So what we can do is that as we start training,
as our optimization progresses,
we can sharpen this probability distribution.
So that by the time we are nearing convergence,
this distribution has gone back to being an indicator function.
And points will take only a single path through the tree.
So you get the differentiability as well as
efficiency in this particular case.
Okay, so here is our algorithm for
training Bonsai based on gradient descent.
It has just two steps in each iteration.
And these are the two steps.
And we'll keep repeating these two steps until we converge, and
typically we converge in about 300 or
400 iterations very quickly.
A good quality solution.
So let me just outline the two steps for you.
The first step, we start off with the feasible initialization
of the budget for the parameters, and then,
we freeze the budget allocation to the various nodes, and
then we apply K steps of mini batch gradient descent.
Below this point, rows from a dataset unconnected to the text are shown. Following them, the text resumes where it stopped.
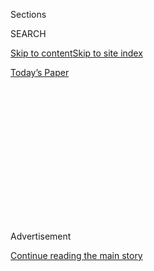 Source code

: <div id="app">

<div>

<div>

<div>

<div class="NYTAppHideMasthead css-1q2w90k e1suatyy0">

<div class="section css-ui9rw0 e1suatyy2">

<div class="css-eph4ug er09x8g0">

<div class="css-6n7j50">

</div>

<span class="css-1dv1kvn">Sections</span>

<div class="css-10488qs">

<span class="css-1dv1kvn">SEARCH</span>

</div>

[Skip to content](#site-content)[Skip to site
index](#site-index)

</div>

<div class="css-10698na e1huz5gh0">

</div>

</div>

<div id="masthead-bar-one" class="section hasLinks css-15hmgas e1csuq9d3">

<div class="css-uqyvli e1csuq9d0">

</div>

<div class="css-1uqjmks e1csuq9d1">

</div>

<div class="css-9e9ivx">

[](https://myaccount.nytimes.com/auth/login?response_type=cookie&client_id=vi)

</div>

<div class="css-1bvtpon e1csuq9d2">

[Today’s
Paper](https://www.nytimes.com/section/todayspaper)

</div>

</div>

</div>

</div>

<div data-aria-hidden="false">

<div id="site-content" data-role="main">

<div>

<div class="css-1aor85t" style="opacity:0.000000001;z-index:-1;visibility:hidden">

<div class="css-1hqnpie">

<div class="css-epjblv">

<span class="css-17xtcya">[Opinion](/section/opinion)</span><span class="css-x15j1o">|</span><span class="css-fwqvlz">We’re
Banning Facial Recognition. We’re Missing the
Point.</span>

</div>

<div class="css-k008qs">

<div class="css-1iwv8en">

<span class="css-18z7m18"></span>

<div>

</div>

</div>

<span class="css-1n6z4y">https://nyti.ms/2G76rNq</span>

<div class="css-1705lsu">

<div class="css-4xjgmj">

<div class="css-4skfbu" data-role="toolbar" data-aria-label="Social Media Share buttons, Save button, and Comments Panel with current comment count" data-testid="share-tools">

  - 
  - 
  - 
  - 
    
    <div class="css-6n7j50">
    
    </div>

  - 

</div>

</div>

</div>

</div>

</div>

</div>

<div id="NYT_TOP_BANNER_REGION" class="css-13pd83m">

</div>

<div id="top-wrapper" class="css-1sy8kpn">

<div id="top-slug" class="css-l9onyx">

Advertisement

</div>

[Continue reading the main
story](#after-top)

<div class="ad top-wrapper" style="text-align:center;height:100%;display:block;min-height:250px">

<div id="top" class="place-ad" data-position="top" data-size-key="top">

</div>

</div>

<div id="after-top">

</div>

</div>

<div>

<div class="css-v5btjw etb61u70">

<div class="css-v05ibm etb61u71">

[Opinion](/section/opinion)

</div>

</div>

<div id="sponsor-wrapper" class="css-1hyfx7x">

<div id="sponsor-slug" class="css-19vbshk">

Supported by

</div>

[Continue reading the main
story](#after-sponsor)

<div id="sponsor" class="ad sponsor-wrapper" style="text-align:center;height:100%;display:block">

</div>

<div id="after-sponsor">

</div>

</div>

<div class="css-186x18t">

</div>

<div class="css-1vkm6nb ehdk2mb0">

# We’re Banning Facial Recognition. We’re Missing the Point.

</div>

The whole point of modern surveillance is to treat people differently,
and facial recognition technologies are only a small part of that.

<div class="css-18e8msd">

<div class="css-vp77d3 epjyd6m0">

<div class="css-1baulvz">

By <span class="css-1baulvz last-byline" itemprop="name">Bruce
Schneier</span>

<div class="css-8atqhb">

Mr. Schneier is a fellow at the Harvard Kennedy School.

</div>

</div>

</div>

  - Jan. 20,
    2020

  - 
    
    <div class="css-4xjgmj">
    
    <div class="css-d8bdto" data-role="toolbar" data-aria-label="Social Media Share buttons, Save button, and Comments Panel with current comment count" data-testid="share-tools">
    
      - 
      - 
      - 
      - 
        
        <div class="css-6n7j50">
        
        </div>
    
      - 
    
    </div>
    
    </div>

</div>

<div class="css-79elbk" data-testid="photoviewer-wrapper">

<div class="css-z3e15g" data-testid="photoviewer-wrapper-hidden">

</div>

<div class="css-1a48zt4 ehw59r15" data-testid="photoviewer-children">

![<span class="css-cnj6d5 e1z0qqy90" itemprop="copyrightHolder"><span class="css-1ly73wi e1tej78p0">Credit...</span><span><span>Ariel
Davis</span></span></span>](https://static01.nyt.com/images/2020/01/20/opinion/20schneier-privacy/20schneier-privacy-articleLarge.jpg?quality=75&auto=webp&disable=upscale)

</div>

</div>

</div>

<div class="section meteredContent css-1r7ky0e" name="articleBody" itemprop="articleBody">

<div class="css-1fanzo5 StoryBodyCompanionColumn">

<div class="css-53u6y8">

Communities across the United States are starting to ban facial
recognition technologies. In May of last year, [San
Francisco](https://www.nytimes.com/2019/05/14/us/facial-recognition-ban-san-francisco.html)
banned facial recognition; the neighboring city of
[Oakland](https://www.vice.com/en_us/article/zmpaex/oakland-becomes-third-us-city-to-ban-facial-recognition-xz)
soon followed, as did
[Somerville](https://www.bostonglobe.com/metro/2019/06/27/somerville-city-council-passes-facial-recognition-ban/SfaqQ7mG3DGulXonBHSCYK/story.html)
and
[Brookline](https://www.boston.com/news/local-news/2019/12/12/brookline-facial-recognition)
in Massachusetts (a [statewide
ban](https://www.aclum.org/en/news/massachusetts-voters-strongly-support-pausing-use-unregulated-face-recognition-technology)
may follow). In December, [San
Diego](https://www.fastcompany.com/90440198/san-diegos-massive-7-year-experiment-with-facial-recognition-technology-appears-to-be-a-flop)
suspended a facial recognition program in advance of a new statewide
law, which declared it illegal, coming into effect. Forty major music
festivals
[pledged](https://www.vice.com/en_us/article/ywakpj/40-major-music-festivals-have-pledged-not-to-use-facial-recognition-technology)
not to use the technology, and
[activists](https://www.banfacialrecognition.com/) **** are calling for
a nationwide ban. Many Democratic presidential candidates [support at
least a partial
ban](https://www.vox.com/policy-and-politics/2019/12/3/20965470/2020-presidential-candidates-facial-recognition)
on the technology.

These efforts are well intentioned, but facial recognition bans are the
wrong way to fight against modern surveillance. Focusing on one
particular identification method misconstrues the nature of the
surveillance society we’re in the process of building. Ubiquitous mass
surveillance is increasingly the norm. In countries like China, a
surveillance infrastructure is being built by the government for social
control. In countries like the United States, it’s being built by
corporations in order to influence our buying behavior, and is
incidentally used by the
government.

</div>

</div>

<div style="max-width:100%;margin:0 auto">

<div class="css-17dprlf" data-id="100000006451534" data-slug="privacy-mid-nav-module" style="max-width:1050px">

</div>

</div>

<div class="css-1fanzo5 StoryBodyCompanionColumn">

<div class="css-53u6y8">

In all cases, modern mass surveillance has three broad components:
identification, correlation and discrimination. Let’s take them in turn.

</div>

</div>

<div class="css-1fanzo5 StoryBodyCompanionColumn">

<div class="css-53u6y8">

Facial recognition is a technology that can be used to identify people
without their knowledge or consent. It relies on the prevalence of
cameras, which are becoming both more powerful and smaller, and machine
learning technologies that can match the output of these cameras with
images from a database of existing photos.

But that’s just one identification technology among many. People can be
identified at a distance by their [heart
beat](https://www.technologyreview.com/s/613891/the-pentagon-has-a-laser-that-can-identify-people-from-a-distanceby-their-heartbeat/)
or by their [gait](http://www.watrix.ai/en/gait-recognition/), using a
laser-based system. Cameras are so good that they can read
[fingerprints](https://www.technologyreview.com/s/422400/fingerprints-go-the-distance/)
and
[iris](https://www.theatlantic.com/technology/archive/2015/05/long-range-iris-scanning-is-here/393065/)**[](https://www.theatlantic.com/technology/archive/2015/05/long-range-iris-scanning-is-here/393065/)**[patterns](https://www.theatlantic.com/technology/archive/2015/05/long-range-iris-scanning-is-here/393065/)
from meters away. And even without any of these technologies, we can
always be identified because our smartphones
[broadcast](https://www.howtogeek.com/196998/your-devices-broadcast-unique-numbers-and-theyre-being-used-to-track-you/)
unique numbers called MAC addresses. Other things identify us as well:
our phone numbers, our credit card numbers, the license plates on our
cars. China, for example, [uses multiple identification
technologies](https://www.nytimes.com/2019/12/17/technology/china-surveillance.html)
to support its surveillance state.

Once we are identified, the data about who we are and what we are doing
can be correlated with other data collected at other times. This might
be movement data, which can be used to “follow” us as we move throughout
our day. It can be purchasing data, internet browsing data, or data
about who we talk to via email or text. It might be data about our
income, ethnicity, lifestyle, profession and interests. There is an
entire industry of data brokers who make a living analyzing and
[augmenting data](https://www.eff.org/wp/behind-the-one-way-mirror)
about who we are — using surveillance data collected by all sorts of
companies and then sold without our knowledge or consent.

</div>

</div>

<div>

</div>

<div class="css-1fanzo5 StoryBodyCompanionColumn">

<div class="css-53u6y8">

There is a huge — and almost entirely unregulated — data broker industry
in the United States that trades on our information. This is how large
internet companies like Google and Facebook make their money. It’s not
just that they know who we are, it’s that they correlate what they know
about us to create profiles about who we are and what our interests are.
This is why many companies [buy license plate
data](https://www.vice.com/en_us/article/43kxzq/dmvs-selling-data-private-investigators-making-millions-of-dollars)
from states. It’s also why companies [like
Google](https://www.nytimes.com/2019/11/11/business/google-ascension-health-data.html)
are buying health records, and part of the reason Google [bought the
company
Fitbit](https://www.forbes.com/sites/brucelee/2019/11/02/google-to-buy-fitbit-for-21-billion-what-about-privacy-concerns/),
along with all of its data.

</div>

</div>

<div class="css-1fanzo5 StoryBodyCompanionColumn">

<div class="css-53u6y8">

The whole purpose of this process is for companies — and governments —
to treat individuals differently. We are shown different ads on the
internet and receive different offers for credit cards. [Smart
billboards](https://www.bloomberg.com/opinion/articles/2018-08-10/google-s-targeted-ads-are-coming-to-a-billboard-near-you)
display different advertisements based on who we are. In the future, we
might be treated differently when we walk into a store, just as we
currently are when we visit websites.

The point is that it doesn’t matter which technology is used to identify
people. That there currently is no comprehensive database of heart beats
or gaits doesn’t make the technologies that gather them any less
effective. And most of the time, it doesn’t matter if identification
isn’t tied to a real name. What’s important is that we can be
consistently identified over time. We might be completely anonymous in a
[system that uses unique
cookies](https://privacy.net/stop-cookies-tracking/) to track us as we
browse the internet, but the same process of correlation and
discrimination still occurs. It’s the same with faces; we can be tracked
as we move around a store or shopping mall, even if that tracking isn’t
tied to a specific name. And that anonymity is fragile: If we ever order
something online with a credit card, or purchase something with a credit
card in a store, then suddenly our real names are attached to what was
anonymous tracking information.

Regulating this system means addressing all three steps of the process.
A ban on facial recognition won’t make any difference if, in response,
surveillance systems switch to identifying people by smartphone MAC
addresses. The problem is that we are being identified without our
knowledge or consent, and society needs rules about when that is
permissible.

Similarly, we need rules about how our data can be combined with other
data, and then bought and sold without our knowledge or consent. The
data broker industry is almost entirely unregulated; there’s only one
law — passed in
[Vermont](https://www.fastcompany.com/90302036/over-120-data-brokers-inch-out-of-the-shadows-under-landmark-vermont-law)
in 2018 — that requires data brokers to register and explain in broad
terms what kind of data they collect. The large internet surveillance
companies like Facebook and Google collect dossiers on us more detailed
than those of any police state of the previous century. Reasonable laws
would prevent the worst of their abuses.

Finally, we need better rules about when and how it is permissible for
companies to discriminate. Discrimination based on protected
characteristics like race and gender is already illegal, but those rules
are ineffectual against the current technologies of surveillance and
control. When people can be identified and their data correlated at a
speed and scale previously unseen, we need new rules.

Today, facial recognition technologies are receiving the brunt of the
tech backlash, but focusing on them misses the point. We need to have a
serious conversation about all the technologies of identification,
correlation and discrimination, and decide how much we as a society want
to be spied on by governments and corporations — and what sorts of
influence we want them to have over our lives.

Bruce Schneier is a fellow at the Harvard Kennedy School and the author,
most recently, of “Click Here to Kill Everybody: Security and Survival
in a Hyper-Connected World.”

*Like other media companies, The Times collects data on its visitors
when they read stories like this one. For more detail please see* [*our
privacy
policy*](https://help.nytimes.com/hc/en-us/articles/115014892108-Privacy-policy?module=inline)
*and* [*our publisher's
description*](https://www.nytimes.com/2019/04/10/opinion/sulzberger-new-york-times-privacy.html?rref=collection%2Fspotlightcollection%2Fprivacy-project-does-privacy-matter&action=click&contentCollection=opinion&region=stream&module=stream_unit&version=latest&contentPlacement=8&pgtype=collection)
*of The Times's practices and continued steps to increase transparency
and protections.*

</div>

</div>

<div class="css-1fanzo5 StoryBodyCompanionColumn">

<div class="css-53u6y8">

*Follow* [*@privacyproject*](https://twitter.com/privacyproject) *on
Twitter and The New York Times Opinion Section on*
[*Facebook*](https://www.facebook.com/nytopinion)
*and*[*Instagram*](https://www.instagram.com/nytopinion/)*.*

</div>

</div>

<div style="max-width:100%;margin:0 auto">

<div class="css-17dprlf" data-id="100000006450604" data-slug="privacy-collection" style="max-width:2000px">

</div>

</div>

<div id="privacy-glossary-embed" class="section interactive-content interactive-size-scoop css-bvtwvj" data-id="100000006427375">

## glossary replacer

<div class="css-17ih8de interactive-body" data-sourceid="100000006427375">

</div>

</div>

</div>

<div>

</div>

<div>

</div>

<div>

</div>

<div>

<div id="bottom-wrapper" class="css-1ede5it">

<div id="bottom-slug" class="css-l9onyx">

Advertisement

</div>

[Continue reading the main
story](#after-bottom)

<div id="bottom" class="ad bottom-wrapper" style="text-align:center;height:100%;display:block;min-height:90px">

</div>

<div id="after-bottom">

</div>

</div>

</div>

</div>

</div>

## Site Index

<div>

</div>

## Site Information Navigation

  - [© <span>2020</span> <span>The New York Times
    Company</span>](https://help.nytimes.com/hc/en-us/articles/115014792127-Copyright-notice)

<!-- end list -->

  - [NYTCo](https://www.nytco.com/)
  - [Contact
    Us](https://help.nytimes.com/hc/en-us/articles/115015385887-Contact-Us)
  - [Work with us](https://www.nytco.com/careers/)
  - [Advertise](https://nytmediakit.com/)
  - [T Brand Studio](http://www.tbrandstudio.com/)
  - [Your Ad
    Choices](https://www.nytimes.com/privacy/cookie-policy#how-do-i-manage-trackers)
  - [Privacy](https://www.nytimes.com/privacy)
  - [Terms of
    Service](https://help.nytimes.com/hc/en-us/articles/115014893428-Terms-of-service)
  - [Terms of
    Sale](https://help.nytimes.com/hc/en-us/articles/115014893968-Terms-of-sale)
  - [Site
    Map](https://spiderbites.nytimes.com)
  - [Help](https://help.nytimes.com/hc/en-us)
  - [Subscriptions](https://www.nytimes.com/subscription?campaignId=37WXW)

</div>

</div>

</div>

</div>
So in this we are constantly improving the model,
we're constantly lowering the loss, but
the budget is fixed across nodes, right?
>> [INAUDIBLE] >> The memory budget, right?
So you can see the root node has, I don't know, you tell me
how many red squares, that's the budget that was allocated to it,
and then the leaf nodes have a slightly lower budget, etc.
>> The number of support.
>> Yeah, so the support is fixed and the number of non zeroes
that you will allow in each of these theta t's and W's.
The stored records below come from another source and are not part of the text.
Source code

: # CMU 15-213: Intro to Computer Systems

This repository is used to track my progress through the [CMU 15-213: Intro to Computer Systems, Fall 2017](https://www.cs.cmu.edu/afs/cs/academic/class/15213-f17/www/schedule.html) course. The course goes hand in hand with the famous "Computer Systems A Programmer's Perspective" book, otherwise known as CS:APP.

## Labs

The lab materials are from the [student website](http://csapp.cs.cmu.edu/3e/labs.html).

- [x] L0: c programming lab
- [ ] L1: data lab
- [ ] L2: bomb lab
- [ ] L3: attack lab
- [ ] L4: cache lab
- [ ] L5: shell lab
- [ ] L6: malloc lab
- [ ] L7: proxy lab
So we take K steps of gradient decent with this fix support,
with the fixed budget for the nodes.
And then in order to find a better allocation of the memory
budget, we take a dense gradient step in the next iteration and
this will give you a completely dense solution.
But then you can project back onto the feasible step using
iterative hard thresholding.
So you get a better allocation of the budget.
So, for example,
some budget might move from the root node to the left child.
Another piece of the budget might move from the left most
leaf to the next child, etc.
So we keep applying these iterations, and
we find that empirically we, on many datasets, we converge
within 300 iterations to quite a good quality solution, okay?
Let me also briefly present ProtoNN,
which is a compressed k-nearest algorithm
that has been developed by Prateek and his team.
I won't go into the details of nearest neighbor classification.
All of you know that already, but suffice to say that
k-nearest neighbor algorithms are very general, they're easy
to understand and debug, and they can work very well in
scenarios when we have little amounts of training data, right?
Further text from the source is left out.